Data excerpts
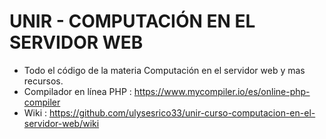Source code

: # UNIR - COMPUTACIÓN EN EL SERVIDOR WEB
- Todo el código de la materia Computación en el servidor web y mas recursos.
- Compilador en línea PHP : https://www.mycompiler.io/es/online-php-compiler
- Wiki : https://github.com/ulysesrico33/unir-curso-computacion-en-el-servidor-web/wiki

**Activity**. Could you print the data exactly as it appears and keep the pictures out?

**Solution for this exercise**.
Source code

: # UNIR - COMPUTACIÓN EN EL SERVIDOR WEB
- Todo el código de la materia Computación en el servidor web y mas recursos.
- Compilador en línea PHP : https://www.mycompiler.io/es/online-php-compiler
- Wiki : https://github.com/ulysesrico33/unir-curso-computacion-en-el-servidor-web/wiki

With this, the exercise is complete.